What they discovered and documented are the remains left by human scavengers who picked apart a Mastodon carcass, and broke open its bones to get to the marrow. One of the mastodon’s tusks was even stuck vertically into the ground, as if to mark the spot. Bones which defy breaking by natural elements were shattered, and piled around the site. Anomalous rocks and cobblestones were present, primitive hammers used in their scavenging.
A new follow up paper in the Journal of Archaeological Science suggests there is substantial bone residue on the alleged stone tools or “cobbles” they found, and that testing proves this bone residue was not the result of incidental contact by natural means, but is instead smashed into the stones. At least one of the stone tools shows evidence it was used as a hammering device, another, that it served as the anvil upon which the bones were smashed.[i]
“Critics have suggested that the stones may have broken by rolling down slopes rather than in situ at the two concentrations. Our analysis… identifies bone micro-residues that are not evenly distributed over the cobbles, and are unlikely to have been transferred from sediment or from passive contact with adjacent macro-bones,”[ii] the team said in the new paper.
For the longest time, archaeologists and anthropologists believed modern humans came to the Americas from Asia across a land bridge in the Bering Strait around 12,000 years ago. This was called the “Clovis First” hypothesis, and it’s since been disproven — humans were in North America at least a few thousand years earlier. If you’re curious why the proposed first people were called “Clovis”, it was simply because Clovis was the name of the site where a particular projectile point had been discovered, and the culture was identified by the use of these points.
“To dispute Clovis-first by a few thousand years was controversial… But to propose a site more than 100,000 years older was professional suicide,” noted the Los Angeles Times, in their December 2017 article, Archaeology As Blood Sport: How An Ancient Mastodon Ignited Debate Over Humans’ Arrival In North America. “It would undermine the research and reputations of most archaeologists now studying the New World.”
“‘If you claim something is that old, you get blasted,’ (Richard) Cerutti said in the Times article, ‘which is why some archaeologists stopped working on sites like this.
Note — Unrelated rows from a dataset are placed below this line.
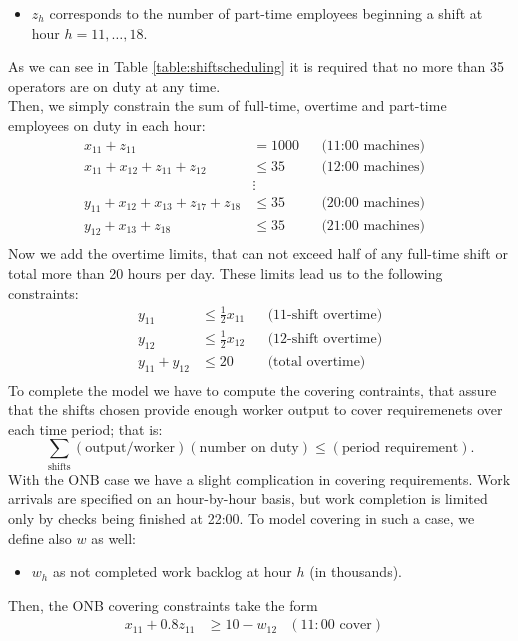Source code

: \documentclass[a4paper,10 pt,titlepage,twoside]{report}
\theoremstyle{plain}
\theoremstyle{definition}
\theoremstyle{remark}
\begin{document}
{{\begin{itemize}
	\item $z_{h}$ corresponds to the number of part-time employees beginning a shift at hour $h=11, \dots, 18$.
\end{itemize}
As we can see in Table \ref{table:shiftscheduling} it is required that no more than 35 operators are on duty at any time. \\Then, we simply constrain the sum of full-time, overtime and part-time employees on duty in each hour:
\begin{align*}
x_{11}+z_{11}&= 1000&&\text{(11:00 machines)}&\\
x_{11}+x_{12}+z_{11}+z_{12}&\leq 35&&\text{(12:00 machines)}&\\
&\vdots&&\\
y_{11}+x_{12}+x_{13}+z_{17}+z_{18}&\leq35&&\text{(20:00 machines)}&\\
y_{12}+x_{13}+z_{18}&\leq35&&\text{(21:00 machines)}&\\
\end{align*}
Now we add the overtime limits, that can not exceed half of any full-time shift or total more than 20 hours per day. These limits lead us to the following constraints:
\begin{align*}
y_{11}&\leq \frac{1}{2}x_{11}&&\text{(11-shift overtime)}\\
      y_{12}&\leq \frac{1}{2}x_{12}&&\text{(12-shift overtime)}\\
y_{11}+y_{12}&\leq 20&&\text{(total overtime)}\\
\end{align*}
To complete the model we have to compute the covering contraints, that assure that the shifts chosen provide enough worker output to cover requiremenets over each time period; that is:
\begin{equation*}
\sum\limits_{\text{shifts}}(\text{output/worker})(\text{number on duty})\leq(\text{period requirement}).
\end{equation*}		
With the ONB case we have a slight complication in covering requirements. Work arrivals are specified on an hour-by-hour basis, but work completion is limited only by checks being finished at 22:00. To model covering in such a case, we define also $w$ as well:\begin{itemize}
\item $w_{h}$ as not completed work backlog at hour $h$ (in thousands).
\end{itemize}
Then, the ONB covering constraints take the form
\begin{align*}
x_{11}+0.8z_{11}&\geq 10 - w_{12}&(11:00 \text{ cover})&\\

\end{align*}}}
\end{document}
They didn’t want to get blasted’.”[iii] (Cerutti passed away last November at age 78).
When the Cerutti Mastodon Site discoveries were announced in 2017, offering a possible date of 130,000 years ago for the appearance of modern humans in the Americas, the peer-reviewed science, published in the esteemed journal, Nature, was rejected and dismissed by many. But the science was sound.
“The earliest dispersal of humans into North America is a contentious subject, and proposed early sites are required to meet the following criteria for acceptance: (1) archaeological evidence is found in a clearly defined and undisturbed geologic context; (2) age is determined by reliable radiometric dating; (3) multiple lines of evidence from interdisciplinary studies provide consistent results; and (4) unquestionable artefacts are found in primary context,” [iv] the group wrote in Nature in April of 2017.
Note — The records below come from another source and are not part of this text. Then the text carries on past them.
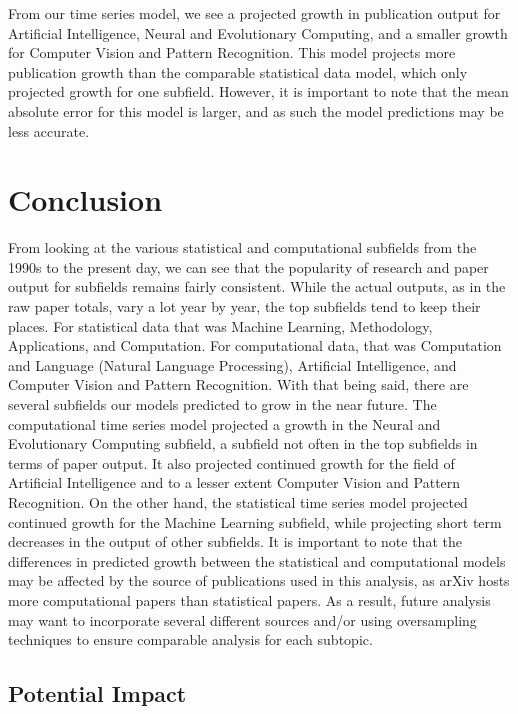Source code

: \documentclass[
  12pt]{article}
\begin{document}
From our time series model, we see a projected growth in publication
output for Artificial Intelligence, Neural and Evolutionary Computing,
and a smaller growth for Computer Vision and Pattern Recognition. This
model projects more publication growth than the comparable statistical
data model, which only projected growth for one subfield. However, it is
important to note that the mean absolute error for this model is larger,
and as such the model predictions may be less accurate.

\section{Conclusion}\label{sec-conc}

From looking at the various statistical and computational subfields from
the 1990s to the present day, we can see that the popularity of research
and paper output for subfields remains fairly consistent. While the
actual outputs, as in the raw paper totals, vary a lot year by year, the
top subfields tend to keep their places. For statistical data that was
Machine Learning, Methodology, Applications, and Computation. For
computational data, that was Computation and Language (Natural Language
Processing), Artificial Intelligence, and Computer Vision and Pattern
Recognition. With that being said, there are several subfields our
models predicted to grow in the near future. The computational time
series model projected a growth in the Neural and Evolutionary Computing
subfield, a subfield not often in the top subfields in terms of paper
output. It also projected continued growth for the field of Artificial
Intelligence and to a lesser extent Computer Vision and Pattern
Recognition. On the other hand, the statistical time series model
projected continued growth for the Machine Learning subfield, while
projecting short term decreases in the output of other subfields. It is
important to note that the differences in predicted growth between the
statistical and computational models may be affected by the source of
publications used in this analysis, as arXiv hosts more computational
papers than statistical papers. As a result, future analysis may want to
incorporate several different sources and/or using oversampling
techniques to ensure comparable analysis for each subtopic.

\subsection{Potential Impact}\label{potential-impact}
\end{document}
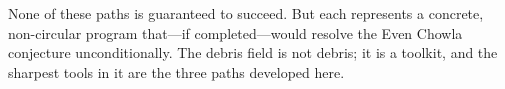 \documentclass[11pt,a4paper]{article}
\theoremstyle{definition}
\begin{document}
None of these paths is guaranteed to succeed. But each represents a concrete, non-circular program that---if completed---would resolve the Even Chowla conjecture unconditionally. The debris field is not debris; it is a toolkit, and the sharpest tools in it are the three paths developed here.

\end{document}
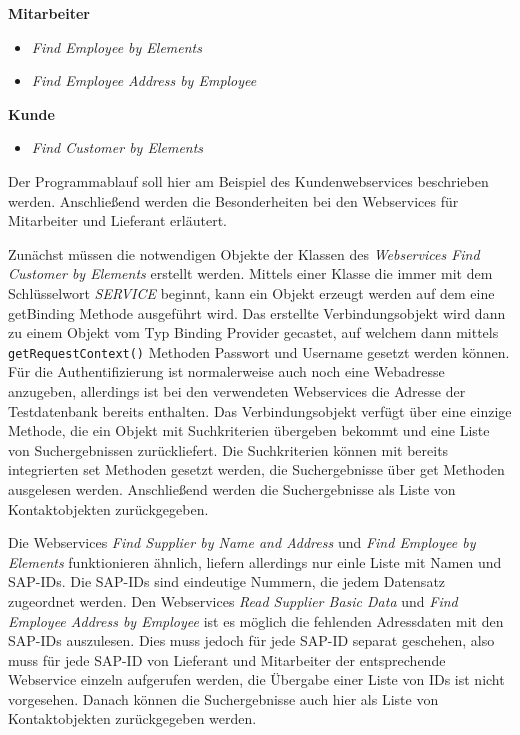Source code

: \textbf{Mitarbeiter}
\begin{itemize}
\item \emph{Find Employee by Elements}
\item \emph{Find Employee Address by Employee}
\end{itemize}

\textbf{Kunde}
\begin{itemize}
\item \emph{Find Customer by Elements}
\end{itemize}

Der Programmablauf soll hier am Beispiel des Kundenwebservices beschrieben werden. Anschließend werden die Besonderheiten
bei den Webservices für Mitarbeiter und Lieferant erläutert.

Zunächst müssen die notwendigen Objekte der Klassen des \emph{Webservices Find Customer by Elements} erstellt werden. Mittels
einer Klasse die immer mit dem Schlüsselwort \emph{SERVICE} beginnt, kann ein Objekt erzeugt werden auf dem eine getBinding Methode
ausgeführt wird. Das erstellte Verbindungsobjekt wird dann zu einem Objekt vom Typ Binding Provider gecastet, auf welchem dann
mittels \lstinline{getRequestContext()} Methoden Passwort und Username gesetzt werden können. Für die Authentifizierung ist normalerweise
auch noch eine Webadresse anzugeben, allerdings ist bei den verwendeten Webservices die Adresse der Testdatenbank bereits 
enthalten. Das Verbindungsobjekt verfügt über eine einzige Methode, die ein Objekt mit Suchkriterien übergeben bekommt 
und eine Liste von Suchergebnissen zurückliefert. Die Suchkriterien können mit bereits integrierten set Methoden gesetzt werden,
die Suchergebnisse über get Methoden ausgelesen werden. Anschließend werden die Suchergebnisse als Liste von Kontaktobjekten
zurückgegeben.

Die Webservices \emph{Find Supplier by Name and Address} und \emph{Find Employee by Elements} funktionieren ähnlich, liefern allerdings nur 
einle Liste mit Namen und SAP-IDs. Die SAP-IDs sind eindeutige Nummern, die jedem Datensatz zugeordnet werden. Den Webservices
\emph{Read Supplier Basic Data} und \emph{Find Employee Address by Employee} ist es möglich die fehlenden Adressdaten mit den SAP-IDs 
auszulesen. Dies muss jedoch für jede SAP-ID separat geschehen, also muss für jede SAP-ID von Lieferant und Mitarbeiter der
entsprechende Webservice einzeln aufgerufen werden, die Übergabe einer Liste von IDs ist nicht vorgesehen. Danach können 
die Suchergebnisse auch hier als Liste von Kontaktobjekten zurückgegeben werden.


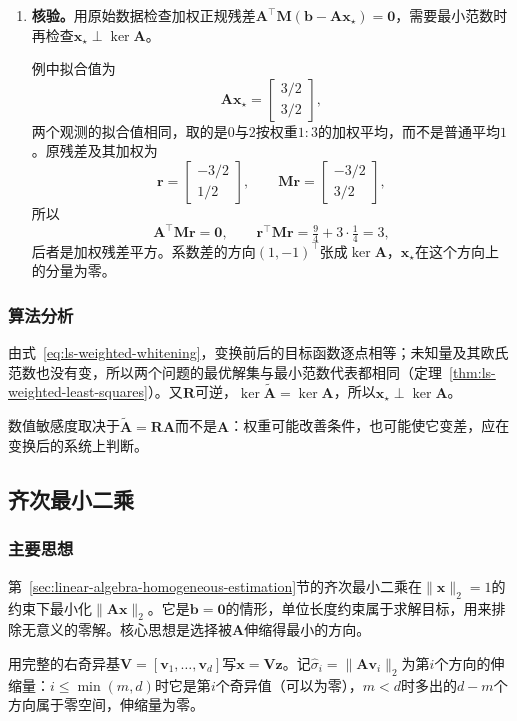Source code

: \begin{enumerate}
 \item \textbf{核验。}用原始数据检查加权正规残差$\bm A^\top\bm M(\bm b-\bm A\bm x_\star)=\bm0$，需要最小范数时再检查$\bm x_\star\perp\ker\bm A$。

 例中拟合值为
 \[
  \bm A\bm x_\star=\begin{bmatrix}3/2\\3/2\end{bmatrix},
 \]
 两个观测的拟合值相同，取的是$0$与$2$按权重$1:3$的加权平均，而不是普通平均$1$。原残差及其加权为
 \[
  \bm r=\begin{bmatrix}-3/2\\1/2\end{bmatrix},\qquad
  \bm M\bm r=\begin{bmatrix}-3/2\\3/2\end{bmatrix},
 \]
 所以
 \[
  \bm A^\top\bm M\bm r=\bm0,\qquad
  \bm r^\top\bm M\bm r=\tfrac94+3\cdot\tfrac14=3 ,
 \]
 后者是加权残差平方。系数差的方向$(1,-1)^\top$张成$\ker\bm A$，$\bm x_\star$在这个方向上的分量为零。
\end{enumerate}

\subsubsection{算法分析}
由式~\eqref{eq:ls-weighted-whitening}，变换前后的目标函数逐点相等；未知量及其欧氏范数也没有变，所以两个问题的最优解集与最小范数代表都相同（定理~\ref{thm:ls-weighted-least-squares}）。又$\bm R$可逆，$\ker\widetilde{\bm A}=\ker\bm A$，所以$\bm x_\star\perp\ker\bm A$。

数值敏感度取决于$\widetilde{\bm A}=\bm R\bm A$而不是$\bm A$：权重可能改善条件，也可能使它变差，应在变换后的系统上判断。

\subsection{齐次最小二乘}
\label{sec:ls-homogeneous-svd-solve}

\subsubsection{主要思想}
第~\ref{sec:linear-algebra-homogeneous-estimation}节的齐次最小二乘在$\lVert\bm x\rVert_2=1$的约束下最小化$\lVert\bm A\bm x\rVert_2$。它是$\bm b=\bm0$的情形，单位长度约束属于求解目标，用来排除无意义的零解。核心思想是选择被$\bm A$伸缩得最小的方向。

用完整的右奇异基$\bm V=[\bm v_1,\ldots,\bm v_d]$写$\bm x=\bm V\bm z$。记$\hat\sigma_i=\lVert\bm A\bm v_i\rVert_2$为第$i$个方向的伸缩量：$i\leq\min(m,d)$时它是第$i$个奇异值（可以为零），$m<d$时多出的$d-m$个方向属于零空间，伸缩量为零。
They were revealing their findings after a year of peer review and testing. “Here we describe the Cerutti Mastodon (CM) site, an archaeological site from the early late Pleistocene epoch, where in situ hammerstones and stone anvils occur in spatio-temporal association with fragmentary remains of a single mastodon (Mammut americanum).”[v]
The Mastodon bones, tusks and fragments found dated back to 130,700 (± 9,400) years. The way the fragments were spread around suggested that the breakage occurred at the site. The spiral-fracturing pattern of the bone and molar fragments indicated the breakage occurred while the corpse was fresh, and several fragments displayed evidence of having been pounded on by the rocks found nearby. Five of the rocks found on site (“large cobbles”) showed wear and impact marks indicating they were used as hammerstones and anvils. And given they were found in sand and silt, water didn’t wash them there.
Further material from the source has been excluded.